#### What is being asked:
Each line from the first line of the entries through the line holding "and the labels" is to be restated word for word; nothing else, and no picture, belongs in the answer.

#### Available data:
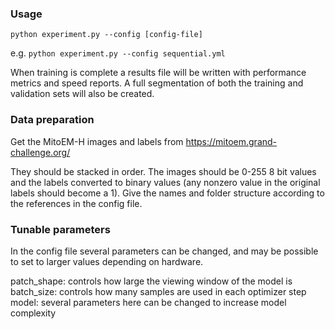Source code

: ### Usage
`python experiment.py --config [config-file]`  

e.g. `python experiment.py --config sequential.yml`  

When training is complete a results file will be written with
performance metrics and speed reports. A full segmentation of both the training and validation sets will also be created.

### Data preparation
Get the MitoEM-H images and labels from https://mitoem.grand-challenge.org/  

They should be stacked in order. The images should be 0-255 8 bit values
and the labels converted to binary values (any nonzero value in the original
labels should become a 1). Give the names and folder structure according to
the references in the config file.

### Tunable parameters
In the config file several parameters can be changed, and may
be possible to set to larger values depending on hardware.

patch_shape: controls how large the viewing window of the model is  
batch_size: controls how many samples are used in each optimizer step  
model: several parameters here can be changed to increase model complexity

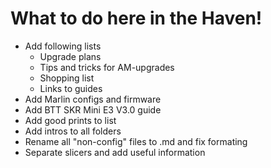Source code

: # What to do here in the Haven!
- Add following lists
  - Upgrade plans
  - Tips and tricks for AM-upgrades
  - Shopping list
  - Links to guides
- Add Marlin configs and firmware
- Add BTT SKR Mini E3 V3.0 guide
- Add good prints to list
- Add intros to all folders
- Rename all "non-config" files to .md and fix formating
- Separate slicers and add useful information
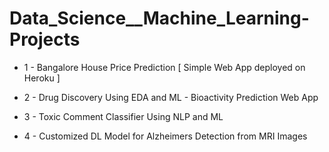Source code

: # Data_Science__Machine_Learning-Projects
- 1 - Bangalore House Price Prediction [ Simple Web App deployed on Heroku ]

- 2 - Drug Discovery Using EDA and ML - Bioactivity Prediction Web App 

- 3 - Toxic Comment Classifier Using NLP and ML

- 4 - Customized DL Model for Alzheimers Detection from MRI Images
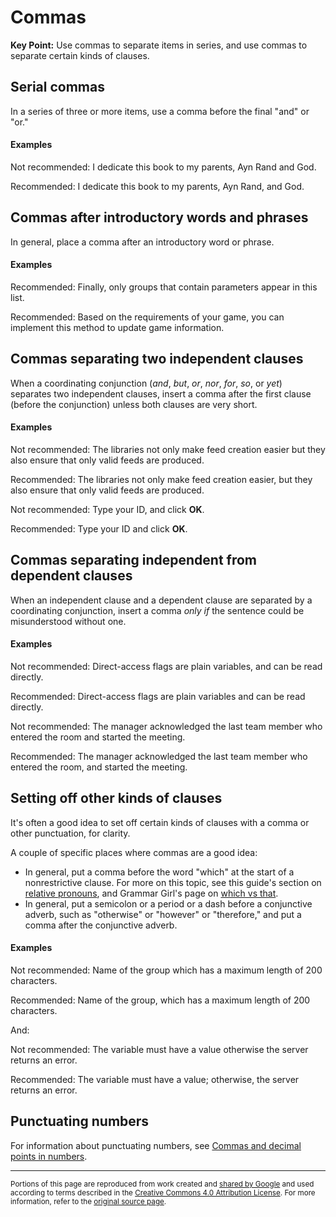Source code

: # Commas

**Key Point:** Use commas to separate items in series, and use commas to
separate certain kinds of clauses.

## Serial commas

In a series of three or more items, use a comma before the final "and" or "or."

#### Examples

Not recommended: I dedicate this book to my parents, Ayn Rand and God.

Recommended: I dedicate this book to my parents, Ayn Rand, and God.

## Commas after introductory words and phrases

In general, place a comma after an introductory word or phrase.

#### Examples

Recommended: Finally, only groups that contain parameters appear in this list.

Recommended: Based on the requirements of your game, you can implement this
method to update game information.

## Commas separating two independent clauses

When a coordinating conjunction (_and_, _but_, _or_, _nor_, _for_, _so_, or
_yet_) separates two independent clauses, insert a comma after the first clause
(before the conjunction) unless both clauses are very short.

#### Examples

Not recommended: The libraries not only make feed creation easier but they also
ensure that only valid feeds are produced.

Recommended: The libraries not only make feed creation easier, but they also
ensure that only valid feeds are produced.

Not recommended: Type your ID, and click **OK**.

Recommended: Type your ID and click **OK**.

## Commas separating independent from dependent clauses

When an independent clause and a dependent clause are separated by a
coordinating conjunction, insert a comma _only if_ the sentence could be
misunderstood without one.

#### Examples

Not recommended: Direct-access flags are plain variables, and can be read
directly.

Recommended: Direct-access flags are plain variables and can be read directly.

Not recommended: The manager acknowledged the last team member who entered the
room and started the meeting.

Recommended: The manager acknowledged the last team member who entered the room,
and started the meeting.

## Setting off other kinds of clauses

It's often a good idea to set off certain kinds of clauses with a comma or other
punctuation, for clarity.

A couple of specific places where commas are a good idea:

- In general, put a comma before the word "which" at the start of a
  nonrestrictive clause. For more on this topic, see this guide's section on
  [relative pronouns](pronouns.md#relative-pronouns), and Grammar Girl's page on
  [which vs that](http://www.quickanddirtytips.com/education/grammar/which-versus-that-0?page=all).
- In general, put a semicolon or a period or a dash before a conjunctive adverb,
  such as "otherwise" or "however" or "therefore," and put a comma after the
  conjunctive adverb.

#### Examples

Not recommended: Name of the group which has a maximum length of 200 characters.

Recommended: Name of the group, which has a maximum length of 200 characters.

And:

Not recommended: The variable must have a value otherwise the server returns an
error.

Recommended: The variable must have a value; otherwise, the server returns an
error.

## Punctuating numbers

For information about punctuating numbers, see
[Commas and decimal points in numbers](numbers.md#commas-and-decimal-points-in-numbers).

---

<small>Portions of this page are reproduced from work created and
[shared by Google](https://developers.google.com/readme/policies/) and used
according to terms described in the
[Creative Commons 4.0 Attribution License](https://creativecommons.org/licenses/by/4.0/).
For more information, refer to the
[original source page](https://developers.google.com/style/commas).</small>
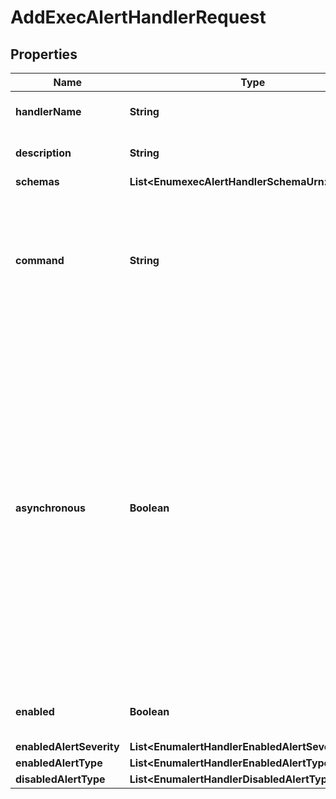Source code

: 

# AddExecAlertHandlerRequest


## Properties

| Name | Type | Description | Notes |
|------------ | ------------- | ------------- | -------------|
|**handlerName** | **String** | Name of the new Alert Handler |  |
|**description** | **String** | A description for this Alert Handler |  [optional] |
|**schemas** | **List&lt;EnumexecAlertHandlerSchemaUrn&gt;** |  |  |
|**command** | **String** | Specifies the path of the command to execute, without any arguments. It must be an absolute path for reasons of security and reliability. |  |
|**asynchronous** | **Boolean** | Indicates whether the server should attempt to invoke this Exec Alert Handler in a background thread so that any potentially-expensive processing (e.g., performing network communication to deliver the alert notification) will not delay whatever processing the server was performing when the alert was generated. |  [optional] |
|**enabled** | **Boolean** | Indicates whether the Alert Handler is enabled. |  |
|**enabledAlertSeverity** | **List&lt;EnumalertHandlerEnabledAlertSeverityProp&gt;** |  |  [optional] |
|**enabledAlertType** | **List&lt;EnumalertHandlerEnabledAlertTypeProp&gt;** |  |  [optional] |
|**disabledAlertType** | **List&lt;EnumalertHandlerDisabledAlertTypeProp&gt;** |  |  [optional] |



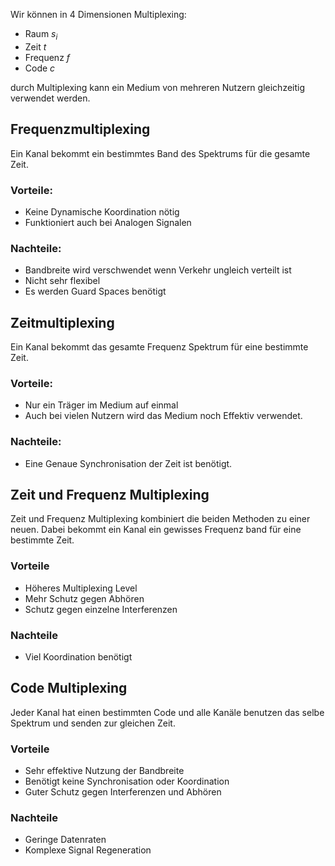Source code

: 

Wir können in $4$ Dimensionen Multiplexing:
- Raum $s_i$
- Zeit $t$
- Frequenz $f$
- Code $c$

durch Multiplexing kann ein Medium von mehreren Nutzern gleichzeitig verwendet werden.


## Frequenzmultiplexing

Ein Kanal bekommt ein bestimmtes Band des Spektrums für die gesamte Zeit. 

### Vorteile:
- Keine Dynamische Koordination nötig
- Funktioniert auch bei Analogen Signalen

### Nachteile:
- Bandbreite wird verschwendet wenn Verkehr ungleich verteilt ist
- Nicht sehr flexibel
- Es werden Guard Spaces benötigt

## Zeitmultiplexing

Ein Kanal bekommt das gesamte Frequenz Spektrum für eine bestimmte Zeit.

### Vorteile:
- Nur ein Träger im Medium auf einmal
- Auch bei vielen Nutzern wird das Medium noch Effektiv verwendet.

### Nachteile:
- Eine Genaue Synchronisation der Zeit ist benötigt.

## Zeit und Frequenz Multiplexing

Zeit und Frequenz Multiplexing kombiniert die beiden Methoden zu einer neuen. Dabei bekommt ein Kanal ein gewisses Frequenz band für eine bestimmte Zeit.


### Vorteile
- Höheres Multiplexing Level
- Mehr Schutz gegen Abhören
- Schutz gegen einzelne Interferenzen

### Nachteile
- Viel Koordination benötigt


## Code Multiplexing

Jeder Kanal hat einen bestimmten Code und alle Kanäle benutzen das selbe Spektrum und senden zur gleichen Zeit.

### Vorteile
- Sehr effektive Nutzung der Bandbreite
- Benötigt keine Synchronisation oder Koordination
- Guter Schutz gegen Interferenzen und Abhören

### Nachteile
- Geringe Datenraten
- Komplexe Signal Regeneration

#### Your response:
Source code

: ### Usage
`python experiment.py --config [config-file]`  

e.g. `python experiment.py --config sequential.yml`  

When training is complete a results file will be written with
performance metrics and speed reports. A full segmentation of both the training and validation sets will also be created.

### Data preparation
Get the MitoEM-H images and labels from https://mitoem.grand-challenge.org/  

They should be stacked in order. The images should be 0-255 8 bit values
and the labels converted to binary values (any nonzero value in the original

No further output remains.